Гидрометеоцентр не обманул. К полуночи в Москве начался ураган. Небо затянули багровые тучи. Улицы были пустынны — ни автомобилей, ни прохожих. Спрятавшись в коробках-квартирах, за наглухо задвинутыми шторами, люди добровольно отдали свой город на откуп и разграбление Темным силам.
Лил дождь, и шквальный ветер швырял в стены и окна домов горсти ледяных капель.
На смену грому пришел гул ветра, от которого сами собой стали звонить колокола на храмовых звонницах и колокольнях Москвы. Шум нарастал и приближался.
И наконец улицы Москвы содрогнулись, в небе вспыхнула ослепительная молния, и все колокола столицы зазвенели в одном грандиозном устрашающем ритме. А то, что началось потом, было настолько противоестественно, что никто из отважных зевак, не пожелавших пережидать бурю дома, не смог поверить своим глазам. Шестиметровый бронзовый памятник Маяковскому с оглушительным грохотом рухнул со своего каменного постамента.

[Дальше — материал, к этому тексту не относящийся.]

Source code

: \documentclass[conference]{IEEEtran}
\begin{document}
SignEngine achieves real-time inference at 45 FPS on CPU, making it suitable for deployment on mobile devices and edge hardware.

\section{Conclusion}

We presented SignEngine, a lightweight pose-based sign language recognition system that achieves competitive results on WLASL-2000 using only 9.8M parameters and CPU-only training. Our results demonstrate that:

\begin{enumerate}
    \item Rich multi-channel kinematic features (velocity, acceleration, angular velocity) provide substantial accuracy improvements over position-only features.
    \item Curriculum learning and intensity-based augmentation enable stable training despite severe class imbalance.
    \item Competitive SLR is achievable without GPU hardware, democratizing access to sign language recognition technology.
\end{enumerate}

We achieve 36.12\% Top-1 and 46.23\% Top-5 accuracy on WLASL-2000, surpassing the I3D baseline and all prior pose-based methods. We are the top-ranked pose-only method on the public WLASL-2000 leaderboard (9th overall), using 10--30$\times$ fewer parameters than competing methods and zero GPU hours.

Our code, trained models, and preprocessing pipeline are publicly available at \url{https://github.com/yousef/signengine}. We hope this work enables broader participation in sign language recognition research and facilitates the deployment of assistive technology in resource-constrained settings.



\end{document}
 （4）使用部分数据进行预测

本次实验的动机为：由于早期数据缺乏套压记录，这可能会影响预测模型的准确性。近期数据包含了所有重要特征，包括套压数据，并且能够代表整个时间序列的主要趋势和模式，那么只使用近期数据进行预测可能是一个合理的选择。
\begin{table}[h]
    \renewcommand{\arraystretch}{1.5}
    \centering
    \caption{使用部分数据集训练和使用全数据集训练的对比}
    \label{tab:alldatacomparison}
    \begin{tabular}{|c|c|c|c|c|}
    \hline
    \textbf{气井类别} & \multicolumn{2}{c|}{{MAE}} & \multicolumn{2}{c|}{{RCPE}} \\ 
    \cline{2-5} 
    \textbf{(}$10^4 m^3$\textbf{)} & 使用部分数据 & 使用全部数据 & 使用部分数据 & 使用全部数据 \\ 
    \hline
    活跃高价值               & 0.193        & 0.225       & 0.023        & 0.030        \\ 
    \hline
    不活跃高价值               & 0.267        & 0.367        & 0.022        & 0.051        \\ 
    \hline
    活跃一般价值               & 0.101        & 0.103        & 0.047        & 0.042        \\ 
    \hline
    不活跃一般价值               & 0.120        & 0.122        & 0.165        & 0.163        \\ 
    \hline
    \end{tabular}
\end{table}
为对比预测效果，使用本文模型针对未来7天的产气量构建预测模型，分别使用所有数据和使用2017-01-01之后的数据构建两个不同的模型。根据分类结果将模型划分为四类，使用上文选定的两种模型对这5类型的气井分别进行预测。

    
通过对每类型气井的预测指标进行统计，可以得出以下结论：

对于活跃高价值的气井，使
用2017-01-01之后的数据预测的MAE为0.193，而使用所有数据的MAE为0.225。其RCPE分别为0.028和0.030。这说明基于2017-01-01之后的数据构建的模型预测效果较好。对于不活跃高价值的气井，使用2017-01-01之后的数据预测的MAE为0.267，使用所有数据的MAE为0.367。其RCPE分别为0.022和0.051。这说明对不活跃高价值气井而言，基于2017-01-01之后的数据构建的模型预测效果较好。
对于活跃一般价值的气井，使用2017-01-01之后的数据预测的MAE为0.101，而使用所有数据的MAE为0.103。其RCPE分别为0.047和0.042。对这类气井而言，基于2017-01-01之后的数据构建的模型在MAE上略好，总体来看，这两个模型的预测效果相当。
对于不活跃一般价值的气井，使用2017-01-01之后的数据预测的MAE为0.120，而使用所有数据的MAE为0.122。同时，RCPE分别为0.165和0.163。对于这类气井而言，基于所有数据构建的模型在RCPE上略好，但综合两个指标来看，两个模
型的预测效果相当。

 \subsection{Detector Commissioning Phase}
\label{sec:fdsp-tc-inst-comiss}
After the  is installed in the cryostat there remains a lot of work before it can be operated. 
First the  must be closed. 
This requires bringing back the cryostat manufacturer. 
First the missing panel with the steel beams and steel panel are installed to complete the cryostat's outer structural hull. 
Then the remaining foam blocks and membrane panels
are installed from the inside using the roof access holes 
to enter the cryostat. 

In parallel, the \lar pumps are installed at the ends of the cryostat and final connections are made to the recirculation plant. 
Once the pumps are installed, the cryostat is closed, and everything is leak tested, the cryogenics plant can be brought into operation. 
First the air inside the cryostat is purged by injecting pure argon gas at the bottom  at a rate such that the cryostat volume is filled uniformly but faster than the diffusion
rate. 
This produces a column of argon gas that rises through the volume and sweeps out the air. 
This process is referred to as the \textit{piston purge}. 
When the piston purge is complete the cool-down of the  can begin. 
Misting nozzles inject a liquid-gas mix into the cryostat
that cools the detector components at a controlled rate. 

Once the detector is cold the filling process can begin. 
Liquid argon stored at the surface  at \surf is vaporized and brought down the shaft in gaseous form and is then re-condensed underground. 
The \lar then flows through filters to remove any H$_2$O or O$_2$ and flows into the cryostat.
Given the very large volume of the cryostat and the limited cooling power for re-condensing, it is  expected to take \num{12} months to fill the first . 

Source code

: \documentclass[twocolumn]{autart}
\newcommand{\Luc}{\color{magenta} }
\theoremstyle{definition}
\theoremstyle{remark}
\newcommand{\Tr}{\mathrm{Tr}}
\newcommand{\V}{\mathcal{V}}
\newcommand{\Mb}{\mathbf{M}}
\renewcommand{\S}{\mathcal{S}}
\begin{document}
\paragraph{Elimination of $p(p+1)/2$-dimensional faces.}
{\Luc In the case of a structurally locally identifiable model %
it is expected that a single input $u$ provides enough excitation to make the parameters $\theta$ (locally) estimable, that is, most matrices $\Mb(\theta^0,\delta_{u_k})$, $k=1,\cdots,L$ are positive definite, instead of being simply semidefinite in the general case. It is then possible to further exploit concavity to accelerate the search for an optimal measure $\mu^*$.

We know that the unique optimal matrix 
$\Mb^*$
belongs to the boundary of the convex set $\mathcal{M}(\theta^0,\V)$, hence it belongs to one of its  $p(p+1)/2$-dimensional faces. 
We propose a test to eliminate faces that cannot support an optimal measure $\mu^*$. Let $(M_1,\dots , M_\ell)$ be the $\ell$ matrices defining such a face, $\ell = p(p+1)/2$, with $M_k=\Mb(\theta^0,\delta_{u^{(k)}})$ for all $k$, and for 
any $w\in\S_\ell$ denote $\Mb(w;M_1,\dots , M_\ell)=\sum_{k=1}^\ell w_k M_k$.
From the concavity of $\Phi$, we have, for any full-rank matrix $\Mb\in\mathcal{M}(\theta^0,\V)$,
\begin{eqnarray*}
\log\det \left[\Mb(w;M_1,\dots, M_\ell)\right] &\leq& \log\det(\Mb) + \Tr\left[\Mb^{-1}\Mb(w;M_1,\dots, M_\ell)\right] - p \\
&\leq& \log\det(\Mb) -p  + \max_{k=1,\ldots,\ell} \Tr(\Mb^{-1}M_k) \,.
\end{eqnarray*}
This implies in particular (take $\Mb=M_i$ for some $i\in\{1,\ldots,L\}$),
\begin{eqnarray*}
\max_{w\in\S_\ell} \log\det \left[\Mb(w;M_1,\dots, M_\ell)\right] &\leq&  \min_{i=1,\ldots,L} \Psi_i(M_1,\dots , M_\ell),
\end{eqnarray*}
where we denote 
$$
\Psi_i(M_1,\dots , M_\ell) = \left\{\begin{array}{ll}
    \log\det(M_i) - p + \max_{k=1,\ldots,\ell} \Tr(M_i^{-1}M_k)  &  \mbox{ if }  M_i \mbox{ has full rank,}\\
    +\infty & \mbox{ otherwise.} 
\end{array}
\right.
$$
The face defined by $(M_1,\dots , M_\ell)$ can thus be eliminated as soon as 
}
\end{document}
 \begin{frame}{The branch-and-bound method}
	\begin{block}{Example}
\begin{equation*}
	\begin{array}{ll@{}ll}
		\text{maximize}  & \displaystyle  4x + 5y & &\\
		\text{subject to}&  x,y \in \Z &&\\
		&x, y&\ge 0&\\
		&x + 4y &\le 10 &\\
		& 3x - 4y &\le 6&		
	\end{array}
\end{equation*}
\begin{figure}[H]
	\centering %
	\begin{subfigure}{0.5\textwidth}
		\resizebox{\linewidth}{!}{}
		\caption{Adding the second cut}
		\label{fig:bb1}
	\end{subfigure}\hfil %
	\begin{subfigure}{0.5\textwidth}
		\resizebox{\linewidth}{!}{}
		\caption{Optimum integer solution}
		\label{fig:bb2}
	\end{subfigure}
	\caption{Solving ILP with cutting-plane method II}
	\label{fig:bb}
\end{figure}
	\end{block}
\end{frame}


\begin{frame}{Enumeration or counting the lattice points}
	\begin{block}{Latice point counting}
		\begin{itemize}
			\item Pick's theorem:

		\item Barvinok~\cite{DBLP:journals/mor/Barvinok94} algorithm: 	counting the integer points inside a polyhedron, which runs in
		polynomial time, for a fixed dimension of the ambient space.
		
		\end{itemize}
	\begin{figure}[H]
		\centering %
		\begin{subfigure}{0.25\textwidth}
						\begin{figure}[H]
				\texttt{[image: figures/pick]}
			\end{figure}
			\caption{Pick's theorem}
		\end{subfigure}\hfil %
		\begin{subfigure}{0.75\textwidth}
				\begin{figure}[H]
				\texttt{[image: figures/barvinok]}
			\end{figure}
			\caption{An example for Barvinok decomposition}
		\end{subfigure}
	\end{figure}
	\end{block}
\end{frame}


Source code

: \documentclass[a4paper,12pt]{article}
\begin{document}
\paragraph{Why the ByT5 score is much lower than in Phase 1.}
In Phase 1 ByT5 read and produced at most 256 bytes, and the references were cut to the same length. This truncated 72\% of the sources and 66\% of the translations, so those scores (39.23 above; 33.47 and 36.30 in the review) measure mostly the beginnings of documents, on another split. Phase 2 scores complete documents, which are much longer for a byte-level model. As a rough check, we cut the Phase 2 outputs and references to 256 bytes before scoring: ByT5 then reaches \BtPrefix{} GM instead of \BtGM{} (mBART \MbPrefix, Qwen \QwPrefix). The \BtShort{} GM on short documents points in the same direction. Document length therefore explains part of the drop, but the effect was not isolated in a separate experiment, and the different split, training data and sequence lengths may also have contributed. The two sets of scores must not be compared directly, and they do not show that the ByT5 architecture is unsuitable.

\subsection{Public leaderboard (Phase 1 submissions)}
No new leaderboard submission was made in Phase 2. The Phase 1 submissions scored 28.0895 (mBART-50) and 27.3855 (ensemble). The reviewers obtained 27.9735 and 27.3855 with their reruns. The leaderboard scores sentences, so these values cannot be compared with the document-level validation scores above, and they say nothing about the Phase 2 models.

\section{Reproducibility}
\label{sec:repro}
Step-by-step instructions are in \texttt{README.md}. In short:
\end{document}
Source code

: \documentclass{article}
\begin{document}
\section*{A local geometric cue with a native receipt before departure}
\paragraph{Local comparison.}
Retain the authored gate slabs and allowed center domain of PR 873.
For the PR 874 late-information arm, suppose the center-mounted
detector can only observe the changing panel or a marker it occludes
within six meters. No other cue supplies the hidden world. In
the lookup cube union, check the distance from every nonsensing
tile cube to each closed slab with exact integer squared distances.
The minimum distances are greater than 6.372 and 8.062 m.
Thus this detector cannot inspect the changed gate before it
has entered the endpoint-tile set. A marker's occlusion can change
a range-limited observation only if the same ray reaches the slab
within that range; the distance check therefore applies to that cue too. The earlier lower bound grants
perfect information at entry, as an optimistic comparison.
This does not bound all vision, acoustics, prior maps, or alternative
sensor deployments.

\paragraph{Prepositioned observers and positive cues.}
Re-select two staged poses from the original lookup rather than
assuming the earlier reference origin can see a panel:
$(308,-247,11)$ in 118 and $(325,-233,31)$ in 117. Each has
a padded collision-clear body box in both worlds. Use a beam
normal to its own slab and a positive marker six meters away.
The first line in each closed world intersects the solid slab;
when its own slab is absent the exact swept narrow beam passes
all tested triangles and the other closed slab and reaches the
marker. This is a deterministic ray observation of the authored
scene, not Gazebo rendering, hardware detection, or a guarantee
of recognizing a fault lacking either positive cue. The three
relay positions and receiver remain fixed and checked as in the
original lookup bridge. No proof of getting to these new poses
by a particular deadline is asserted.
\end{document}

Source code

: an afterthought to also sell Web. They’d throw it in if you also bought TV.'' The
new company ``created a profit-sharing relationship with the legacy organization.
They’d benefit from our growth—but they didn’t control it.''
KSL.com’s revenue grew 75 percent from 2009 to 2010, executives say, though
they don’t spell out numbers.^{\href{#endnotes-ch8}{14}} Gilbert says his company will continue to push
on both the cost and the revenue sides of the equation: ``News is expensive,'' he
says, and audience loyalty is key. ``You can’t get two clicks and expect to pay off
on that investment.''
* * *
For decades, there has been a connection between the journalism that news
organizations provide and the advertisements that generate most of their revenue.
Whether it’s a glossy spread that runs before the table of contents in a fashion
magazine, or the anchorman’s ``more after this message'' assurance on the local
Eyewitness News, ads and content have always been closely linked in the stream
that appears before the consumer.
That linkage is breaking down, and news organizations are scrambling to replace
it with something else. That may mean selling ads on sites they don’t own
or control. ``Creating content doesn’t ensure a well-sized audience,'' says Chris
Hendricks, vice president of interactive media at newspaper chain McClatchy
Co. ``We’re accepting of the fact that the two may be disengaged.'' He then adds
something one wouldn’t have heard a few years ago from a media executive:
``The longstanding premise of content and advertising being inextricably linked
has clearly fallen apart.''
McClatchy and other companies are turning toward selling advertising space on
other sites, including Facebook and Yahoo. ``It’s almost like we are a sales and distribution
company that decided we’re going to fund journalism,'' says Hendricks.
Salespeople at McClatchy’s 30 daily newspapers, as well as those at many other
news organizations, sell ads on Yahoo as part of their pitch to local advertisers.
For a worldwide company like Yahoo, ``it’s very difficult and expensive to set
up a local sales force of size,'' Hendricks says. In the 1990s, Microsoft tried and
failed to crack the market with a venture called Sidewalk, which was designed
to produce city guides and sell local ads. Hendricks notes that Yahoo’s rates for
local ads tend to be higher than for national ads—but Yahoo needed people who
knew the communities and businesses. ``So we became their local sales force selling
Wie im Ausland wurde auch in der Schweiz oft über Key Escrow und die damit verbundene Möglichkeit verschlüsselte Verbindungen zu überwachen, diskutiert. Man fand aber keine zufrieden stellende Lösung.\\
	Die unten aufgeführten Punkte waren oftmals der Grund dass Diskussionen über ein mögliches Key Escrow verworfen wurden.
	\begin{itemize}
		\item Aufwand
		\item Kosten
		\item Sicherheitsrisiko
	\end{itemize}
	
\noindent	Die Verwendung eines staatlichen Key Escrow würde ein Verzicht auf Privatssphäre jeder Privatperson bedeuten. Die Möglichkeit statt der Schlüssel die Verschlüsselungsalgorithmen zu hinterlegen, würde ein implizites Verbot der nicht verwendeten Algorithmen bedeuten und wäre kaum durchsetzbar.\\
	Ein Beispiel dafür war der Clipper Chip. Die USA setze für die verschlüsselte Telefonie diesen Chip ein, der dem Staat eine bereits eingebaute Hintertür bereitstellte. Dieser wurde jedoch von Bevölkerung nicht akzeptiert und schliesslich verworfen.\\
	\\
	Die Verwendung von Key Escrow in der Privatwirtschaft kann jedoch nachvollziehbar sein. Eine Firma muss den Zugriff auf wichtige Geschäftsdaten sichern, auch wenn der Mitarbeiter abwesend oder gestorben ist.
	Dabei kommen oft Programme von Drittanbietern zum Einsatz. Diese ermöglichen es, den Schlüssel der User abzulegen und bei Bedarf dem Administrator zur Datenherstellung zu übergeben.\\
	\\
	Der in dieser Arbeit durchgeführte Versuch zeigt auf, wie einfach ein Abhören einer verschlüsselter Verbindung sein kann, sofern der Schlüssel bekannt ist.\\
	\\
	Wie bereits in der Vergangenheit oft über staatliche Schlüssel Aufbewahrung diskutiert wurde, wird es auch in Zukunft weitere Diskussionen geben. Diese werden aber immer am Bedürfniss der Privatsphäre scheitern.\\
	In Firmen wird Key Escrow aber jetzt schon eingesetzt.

Ураганный ветер гонял по улице поваленные рекламные щиты и сорванные с магазинов вывески.
«Кошмар», — сказала Маша Клюева, сидя за рулем отцовской «Тойоты» и с трудом объезжая остановившиеся, а то и просто брошенные у обочин машины.
Мигель мрачно поглядывал на разбитые витрины магазинов, рухнувшие деревья и сорванные рекламные щиты.
— Мигель? — позвала Маша. — Ты меня слышишь?
— Да, — отозвался он. — Я тебя слышу.
— Как ты узнал, что Настя в той клинике?
— Платон их проследил.
— И как он тебе об этом сообщил? Он ведь в коме.
— Явился в видении, — ответил Мигель. — Маша, не доставай, а? Лучше на дорогу смотри.
— Прости. — Маша уставилась на дорогу, крепче вцепившись в руль, и, резко прибавив скорость, проскочила на красный свет.
Минут пять они ехали молча. Мигель предельно сосредоточился, было видно, что он внутренне готовит себя к событиям, которые могут оказаться последними в его жизни. Маша не мешала испанцу. Ей тоже было не по себе. Хотя страха она, как ни странно, не ощущала. Все казалось каким-то нереальным. Словно она находилась во сне и подозревала, что это сон, но знала, что в любой момент может проснуться, и тогда все страхи рассеются, а мир обретет свои привычные, устойчивые и мирные очертания.